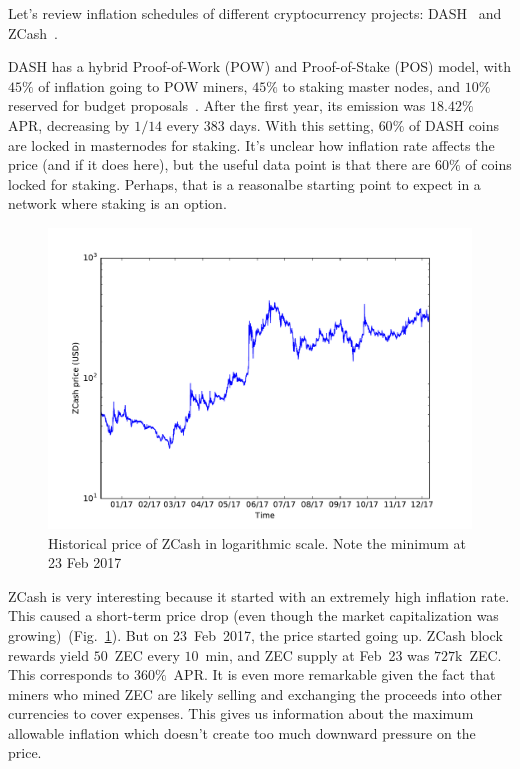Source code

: \documentclass[longbibliography,nofootinbib,twocolumn]{revtex4-1}
\newcommand{\figref}[1]{Fig.~\ref{#1}}
\begin{document}
Let's review inflation schedules of different cryptocurrency projects:
DASH~\cite{dash:whitepaper} and ZCash~\cite{zcash}.

DASH has a hybrid Proof-of-Work (POW) and Proof-of-Stake (POS) model,
with $45\%$ of inflation going to POW miners, $45\%$ to staking master nodes, and $10\%$ reserved for budget proposals~\cite{dash:emission}.
After the first year, its emission was $18.42\%$ APR, decreasing by $1/14$ every $383$ days.
With this setting, $60\%$ of DASH coins are locked in masternodes for staking.
It's unclear how inflation rate affects the price (and if it does here), but the useful data point is that there are $60\%$ of coins locked for staking.
Perhaps, that is a reasonalbe starting point to expect in a network where staking is an option.

\begin{figure}
    \includegraphics[width=\columnwidth]{pdf/zcash-price.pdf}
    \caption{Historical price of ZCash in logarithmic scale. Note the minimum at 23 Feb 2017}
    \label{fig:zec}
\end{figure}

ZCash is very interesting because it started with an extremely high inflation rate.
This caused a short-term price drop (even though the market capitalization was growing)~(\figref{fig:zec}).
But on 23~Feb~2017, the price started going up.
ZCash block rewards yield $50$~ZEC every $10$~min, and ZEC supply at Feb~23 was $727$k~ZEC.
This corresponds to $360\%$~APR.
It is even more remarkable given the fact that miners who mined ZEC are likely selling and exchanging the proceeds into other currencies to cover expenses.
This gives us information about the maximum allowable inflation which doesn't create too much downward pressure on the price.
\end{document}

+===+

**YOUR ASSIGNMENT**
Retype the records above word for word, from their first line through the line containing "This corresponds to $360\%$~APR.", and leave out every picture.

**RESPONSE TO THIS TASK**
Source code

: \documentclass[longbibliography,nofootinbib,twocolumn]{revtex4-1}
\newcommand{\figref}[1]{Fig.~\ref{#1}}
\begin{document}
Let's review inflation schedules of different cryptocurrency projects:
DASH~\cite{dash:whitepaper} and ZCash~\cite{zcash}.

DASH has a hybrid Proof-of-Work (POW) and Proof-of-Stake (POS) model,
with $45\%$ of inflation going to POW miners, $45\%$ to staking master nodes, and $10\%$ reserved for budget proposals~\cite{dash:emission}.
After the first year, its emission was $18.42\%$ APR, decreasing by $1/14$ every $383$ days.
With this setting, $60\%$ of DASH coins are locked in masternodes for staking.
It's unclear how inflation rate affects the price (and if it does here), but the useful data point is that there are $60\%$ of coins locked for staking.
Perhaps, that is a reasonalbe starting point to expect in a network where staking is an option.

\begin{figure}
    \includegraphics[width=\columnwidth]{pdf/zcash-price.pdf}
    \caption{Historical price of ZCash in logarithmic scale. Note the minimum at 23 Feb 2017}
    \label{fig:zec}
\end{figure}

ZCash is very interesting because it started with an extremely high inflation rate.
This caused a short-term price drop (even though the market capitalization was growing)~(\figref{fig:zec}).
But on 23~Feb~2017, the price started going up.
ZCash block rewards yield $50$~ZEC every $10$~min, and ZEC supply at Feb~23 was $727$k~ZEC.
This corresponds to $360\%$~APR.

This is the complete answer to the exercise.